● **PROBLEM REQUIREMENTS**:
Every picture should be left out, but the lines below must be repeated exactly.

● **LISTED ENTRIES**:
▼
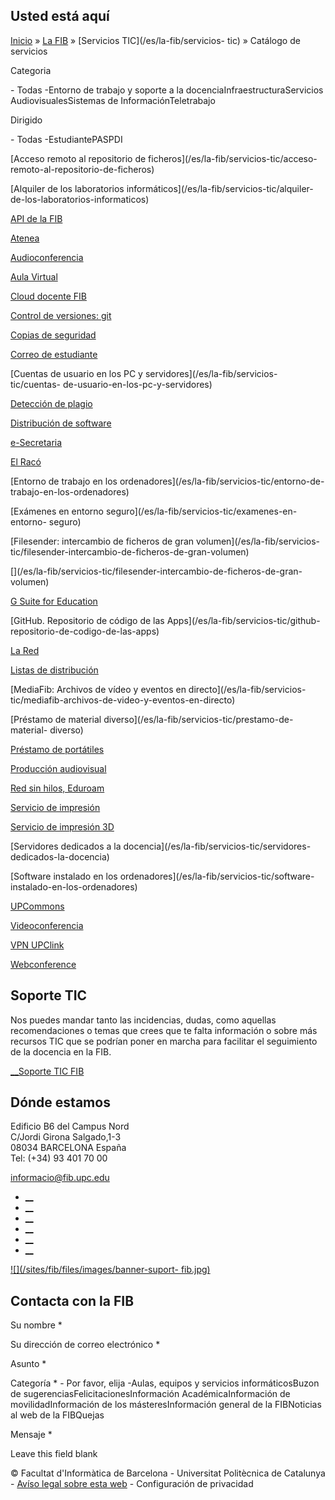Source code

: ## Usted está aquí

[Inicio](/es) » [La FIB](/es/la-fib) » [Servicios TIC](/es/la-fib/servicios-
tic) » Catálogo de servicios

Categoria

\- Todas -Entorno de trabajo y soporte a la docenciaInfraestructuraServicios
AudiovisualesSistemas de InformaciónTeletrabajo

Dirigido

\- Todas -EstudiantePASPDI

[Acceso remoto al repositorio de ficheros](/es/la-fib/servicios-tic/acceso-
remoto-al-repositorio-de-ficheros)

[](/es/la-fib/servicios-tic/acceso-remoto-al-repositorio-de-ficheros)

[Alquiler de los laboratorios informáticos](/es/la-fib/servicios-tic/alquiler-
de-los-laboratorios-informaticos)

[](/es/la-fib/servicios-tic/alquiler-de-los-laboratorios-informaticos)

[API de la FIB](/es/la-fib/servicios-tic/api-de-la-fib)

[](/es/la-fib/servicios-tic/api-de-la-fib)

[Atenea](/es/la-fib/servicios-tic/atenea)

[](/es/la-fib/servicios-tic/atenea)

[Audioconferencia](/es/la-fib/servicios-tic/audioconferencia)

[](/es/la-fib/servicios-tic/audioconferencia)

[Aula Virtual](/es/la-fib/servicios-tic/aula-virtual)

[](/es/la-fib/servicios-tic/aula-virtual)

[Cloud docente FIB](/es/la-fib/servicios-tic/cloud-docente-fib)

[](/es/la-fib/servicios-tic/cloud-docente-fib)

[Control de versiones: git](/es/la-fib/servicios-tic/control-de-versiones-git)

[](/es/la-fib/servicios-tic/control-de-versiones-git)

[Copias de seguridad](/es/la-fib/servicios-tic/copias-de-seguridad)

[](/es/la-fib/servicios-tic/copias-de-seguridad)

[Correo de estudiante](/es/la-fib/servicios-tic/correo-de-estudiante)

[](/es/la-fib/servicios-tic/correo-de-estudiante)

[Cuentas de usuario en los PC y servidores](/es/la-fib/servicios-tic/cuentas-
de-usuario-en-los-pc-y-servidores)

[](/es/la-fib/servicios-tic/cuentas-de-usuario-en-los-pc-y-servidores)

[Detección de plagio](/es/la-fib/servicios-tic/deteccion-de-plagio)

[](/es/la-fib/servicios-tic/deteccion-de-plagio)

[Distribución de software](/es/la-fib/servicios-tic/distribucion-de-software)

[](/es/la-fib/servicios-tic/distribucion-de-software)

[e-Secretaria](/es/la-fib/servicios-tic/e-secretaria)

[](/es/la-fib/servicios-tic/e-secretaria)

[El Racó](/es/la-fib/servicios-tic/el-raco)

[](/es/la-fib/servicios-tic/el-raco)

[Entorno de trabajo en los ordenadores](/es/la-fib/servicios-tic/entorno-de-
trabajo-en-los-ordenadores)

[](/es/la-fib/servicios-tic/entorno-de-trabajo-en-los-ordenadores)

[Exámenes en entorno seguro](/es/la-fib/servicios-tic/examenes-en-entorno-
seguro)

[](/es/la-fib/servicios-tic/examenes-en-entorno-seguro)

[Filesender: intercambio de ficheros de gran volumen](/es/la-fib/servicios-
tic/filesender-intercambio-de-ficheros-de-gran-volumen)

[](/es/la-fib/servicios-tic/filesender-intercambio-de-ficheros-de-gran-
volumen)

[G Suite for Education](/es/la-fib/servicios-tic/g-suite-education)

[](/es/la-fib/servicios-tic/g-suite-education)

[GitHub. Repositorio de código de las Apps](/es/la-fib/servicios-tic/github-
repositorio-de-codigo-de-las-apps)

[](/es/la-fib/servicios-tic/github-repositorio-de-codigo-de-las-apps)

[La Red](/es/la-fib/servicios-tic/la-red)

[](/es/la-fib/servicios-tic/la-red)

[Listas de distribución](/es/la-fib/servicios-tic/listas-de-distribucion)

[](/es/la-fib/servicios-tic/listas-de-distribucion)

[MediaFib: Archivos de vídeo y eventos en directo](/es/la-fib/servicios-
tic/mediafib-archivos-de-video-y-eventos-en-directo)

[](/es/la-fib/servicios-tic/mediafib-archivos-de-video-y-eventos-en-directo)

[Préstamo de material diverso](/es/la-fib/servicios-tic/prestamo-de-material-
diverso)

[](/es/la-fib/servicios-tic/prestamo-de-material-diverso)

[Préstamo de portátiles](/es/la-fib/servicios-tic/prestamo-de-portatiles)

[](/es/la-fib/servicios-tic/prestamo-de-portatiles)

[Producción audiovisual](/es/la-fib/servicios-tic/produccion-audiovisual)

[](/es/la-fib/servicios-tic/produccion-audiovisual)

[Red sin hilos, Eduroam](/es/la-fib/servicios-tic/red-sin-hilos-eduroam)

[](/es/la-fib/servicios-tic/red-sin-hilos-eduroam)

[Servicio de impresión](/es/la-fib/servicios-tic/servicio-de-impresion)

[](/es/la-fib/servicios-tic/servicio-de-impresion)

[Servicio de impresión 3D](/es/servicio-de-impresion-3d)

[](/es/servicio-de-impresion-3d)

[Servidores dedicados a la docencia](/es/la-fib/servicios-tic/servidores-
dedicados-la-docencia)

[](/es/la-fib/servicios-tic/servidores-dedicados-la-docencia)

[Software instalado en los ordenadores](/es/la-fib/servicios-tic/software-
instalado-en-los-ordenadores)

[](/es/la-fib/servicios-tic/software-instalado-en-los-ordenadores)

[UPCommons](/es/la-fib/servicios-tic/upcommons)

[](/es/la-fib/servicios-tic/upcommons)

[Videoconferencia](/es/la-fib/servicios-tic/videoconferencia)

[](/es/la-fib/servicios-tic/videoconferencia)

[VPN UPClink](/es/la-fib/servicios-tic/vpn-upclink)

[](/es/la-fib/servicios-tic/vpn-upclink)

[Webconference](/es/la-fib/servicios-tic/webconference)

[](/es/la-fib/servicios-tic/webconference)

## Soporte TIC

Nos puedes mandar tanto las incidencias, dudas, como aquellas recomendaciones
o temas que crees que te falta información o sobre más recursos TIC que se
podrían poner en marcha para facilitar el seguimiento de la docencia en la
FIB.

[__Soporte TIC FIB](mailto:utic.fib@upc.edu)

## Dónde estamos

Edificio B6 del Campus Nord  
C/Jordi Girona Salgado,1-3  
08034 BARCELONA España  
Tel: (+34) 93 401 70 00

[informacio@fib.upc.edu](mailto:informacio@fib.upc.edu)

  * [__](/es/noticies/rss.rss)
  * [__](https://www.facebook.com/fib.upc)
  * [__](https://twitter.com/fib_upc)
  * [__](https://www.flickr.com/photos/fib-upc/albums)
  * [__](https://www.youtube.com/user/mediafib)
  * [__](https://www.instagram.com/fib.upc/)

[![](/sites/fib/files/images/banner-suport-
fib.jpg)](http://suport.fib.upc.edu)

## Contacta con la FIB

Su nombre *

Su dirección de correo electrónico *

Asunto *

Categoría * \- Por favor, elija -Aulas, equipos y servicios informáticosBuzon
de sugerenciasFelicitacionesInformación AcadémicaInformación de
movilidadInformación de los másteresInformación general de la FIBNoticias al
web de la FIBQuejas

Mensaje *

Leave this field blank

© Facultat d'Informàtica de Barcelona - Universitat Politècnica de Catalunya -
[Avíso legal sobre esta web](/es/aviso-legal-sobre-esta-web) \- Configuración
de privacidad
▲
● **WRITTEN ANSWER**:
Source code

: ## Usted está aquí

[Inicio](/es) » [La FIB](/es/la-fib) » [Servicios TIC](/es/la-fib/servicios-
tic) » Catálogo de servicios

Categoria

\- Todas -Entorno de trabajo y soporte a la docenciaInfraestructuraServicios
AudiovisualesSistemas de InformaciónTeletrabajo

Dirigido

\- Todas -EstudiantePASPDI

[Acceso remoto al repositorio de ficheros](/es/la-fib/servicios-tic/acceso-
remoto-al-repositorio-de-ficheros)

[](/es/la-fib/servicios-tic/acceso-remoto-al-repositorio-de-ficheros)

[Alquiler de los laboratorios informáticos](/es/la-fib/servicios-tic/alquiler-
de-los-laboratorios-informaticos)

[](/es/la-fib/servicios-tic/alquiler-de-los-laboratorios-informaticos)

[API de la FIB](/es/la-fib/servicios-tic/api-de-la-fib)

[](/es/la-fib/servicios-tic/api-de-la-fib)

[Atenea](/es/la-fib/servicios-tic/atenea)

[](/es/la-fib/servicios-tic/atenea)

[Audioconferencia](/es/la-fib/servicios-tic/audioconferencia)

[](/es/la-fib/servicios-tic/audioconferencia)

[Aula Virtual](/es/la-fib/servicios-tic/aula-virtual)

[](/es/la-fib/servicios-tic/aula-virtual)

[Cloud docente FIB](/es/la-fib/servicios-tic/cloud-docente-fib)

[](/es/la-fib/servicios-tic/cloud-docente-fib)

[Control de versiones: git](/es/la-fib/servicios-tic/control-de-versiones-git)

[](/es/la-fib/servicios-tic/control-de-versiones-git)

[Copias de seguridad](/es/la-fib/servicios-tic/copias-de-seguridad)

[](/es/la-fib/servicios-tic/copias-de-seguridad)

[Correo de estudiante](/es/la-fib/servicios-tic/correo-de-estudiante)

[](/es/la-fib/servicios-tic/correo-de-estudiante)

[Cuentas de usuario en los PC y servidores](/es/la-fib/servicios-tic/cuentas-
de-usuario-en-los-pc-y-servidores)

[](/es/la-fib/servicios-tic/cuentas-de-usuario-en-los-pc-y-servidores)

[Detección de plagio](/es/la-fib/servicios-tic/deteccion-de-plagio)

[](/es/la-fib/servicios-tic/deteccion-de-plagio)

[Distribución de software](/es/la-fib/servicios-tic/distribucion-de-software)

[](/es/la-fib/servicios-tic/distribucion-de-software)

[e-Secretaria](/es/la-fib/servicios-tic/e-secretaria)

[](/es/la-fib/servicios-tic/e-secretaria)

[El Racó](/es/la-fib/servicios-tic/el-raco)

[](/es/la-fib/servicios-tic/el-raco)

[Entorno de trabajo en los ordenadores](/es/la-fib/servicios-tic/entorno-de-
trabajo-en-los-ordenadores)

[](/es/la-fib/servicios-tic/entorno-de-trabajo-en-los-ordenadores)

[Exámenes en entorno seguro](/es/la-fib/servicios-tic/examenes-en-entorno-
seguro)

[](/es/la-fib/servicios-tic/examenes-en-entorno-seguro)

[Filesender: intercambio de ficheros de gran volumen](/es/la-fib/servicios-
tic/filesender-intercambio-de-ficheros-de-gran-volumen)

[](/es/la-fib/servicios-tic/filesender-intercambio-de-ficheros-de-gran-
volumen)

[G Suite for Education](/es/la-fib/servicios-tic/g-suite-education)

[](/es/la-fib/servicios-tic/g-suite-education)

[GitHub. Repositorio de código de las Apps](/es/la-fib/servicios-tic/github-
repositorio-de-codigo-de-las-apps)

[](/es/la-fib/servicios-tic/github-repositorio-de-codigo-de-las-apps)

[La Red](/es/la-fib/servicios-tic/la-red)

[](/es/la-fib/servicios-tic/la-red)

[Listas de distribución](/es/la-fib/servicios-tic/listas-de-distribucion)

[](/es/la-fib/servicios-tic/listas-de-distribucion)

[MediaFib: Archivos de vídeo y eventos en directo](/es/la-fib/servicios-
tic/mediafib-archivos-de-video-y-eventos-en-directo)

[](/es/la-fib/servicios-tic/mediafib-archivos-de-video-y-eventos-en-directo)

[Préstamo de material diverso](/es/la-fib/servicios-tic/prestamo-de-material-
diverso)

[](/es/la-fib/servicios-tic/prestamo-de-material-diverso)

[Préstamo de portátiles](/es/la-fib/servicios-tic/prestamo-de-portatiles)

[](/es/la-fib/servicios-tic/prestamo-de-portatiles)

[Producción audiovisual](/es/la-fib/servicios-tic/produccion-audiovisual)

[](/es/la-fib/servicios-tic/produccion-audiovisual)

[Red sin hilos, Eduroam](/es/la-fib/servicios-tic/red-sin-hilos-eduroam)

[](/es/la-fib/servicios-tic/red-sin-hilos-eduroam)

[Servicio de impresión](/es/la-fib/servicios-tic/servicio-de-impresion)

[](/es/la-fib/servicios-tic/servicio-de-impresion)

[Servicio de impresión 3D](/es/servicio-de-impresion-3d)

[](/es/servicio-de-impresion-3d)

[Servidores dedicados a la docencia](/es/la-fib/servicios-tic/servidores-
dedicados-la-docencia)

[](/es/la-fib/servicios-tic/servidores-dedicados-la-docencia)

[Software instalado en los ordenadores](/es/la-fib/servicios-tic/software-
instalado-en-los-ordenadores)

[](/es/la-fib/servicios-tic/software-instalado-en-los-ordenadores)

[UPCommons](/es/la-fib/servicios-tic/upcommons)

[](/es/la-fib/servicios-tic/upcommons)

[Videoconferencia](/es/la-fib/servicios-tic/videoconferencia)

[](/es/la-fib/servicios-tic/videoconferencia)

[VPN UPClink](/es/la-fib/servicios-tic/vpn-upclink)

[](/es/la-fib/servicios-tic/vpn-upclink)

[Webconference](/es/la-fib/servicios-tic/webconference)

[](/es/la-fib/servicios-tic/webconference)

## Soporte TIC

Nos puedes mandar tanto las incidencias, dudas, como aquellas recomendaciones
o temas que crees que te falta información o sobre más recursos TIC que se
podrían poner en marcha para facilitar el seguimiento de la docencia en la
FIB.

[__Soporte TIC FIB](mailto:utic.fib@upc.edu)

## Dónde estamos

Edificio B6 del Campus Nord  
C/Jordi Girona Salgado,1-3  
08034 BARCELONA España  
Tel: (+34) 93 401 70 00

[informacio@fib.upc.edu](mailto:informacio@fib.upc.edu)

  * [__](/es/noticies/rss.rss)
  * [__](https://www.facebook.com/fib.upc)
  * [__](https://twitter.com/fib_upc)
  * [__](https://www.flickr.com/photos/fib-upc/albums)
  * [__](https://www.youtube.com/user/mediafib)
  * [__](https://www.instagram.com/fib.upc/)

[![](/sites/fib/files/images/banner-suport-
fib.jpg)](http://suport.fib.upc.edu)

## Contacta con la FIB

Su nombre *

Su dirección de correo electrónico *

Asunto *

Categoría * \- Por favor, elija -Aulas, equipos y servicios informáticosBuzon
de sugerenciasFelicitacionesInformación AcadémicaInformación de
movilidadInformación de los másteresInformación general de la FIBNoticias al
web de la FIBQuejas

Mensaje *

Leave this field blank

© Facultat d'Informàtica de Barcelona - Universitat Politècnica de Catalunya -
[Avíso legal sobre esta web](/es/aviso-legal-sobre-esta-web) \- Configuración
de privacidad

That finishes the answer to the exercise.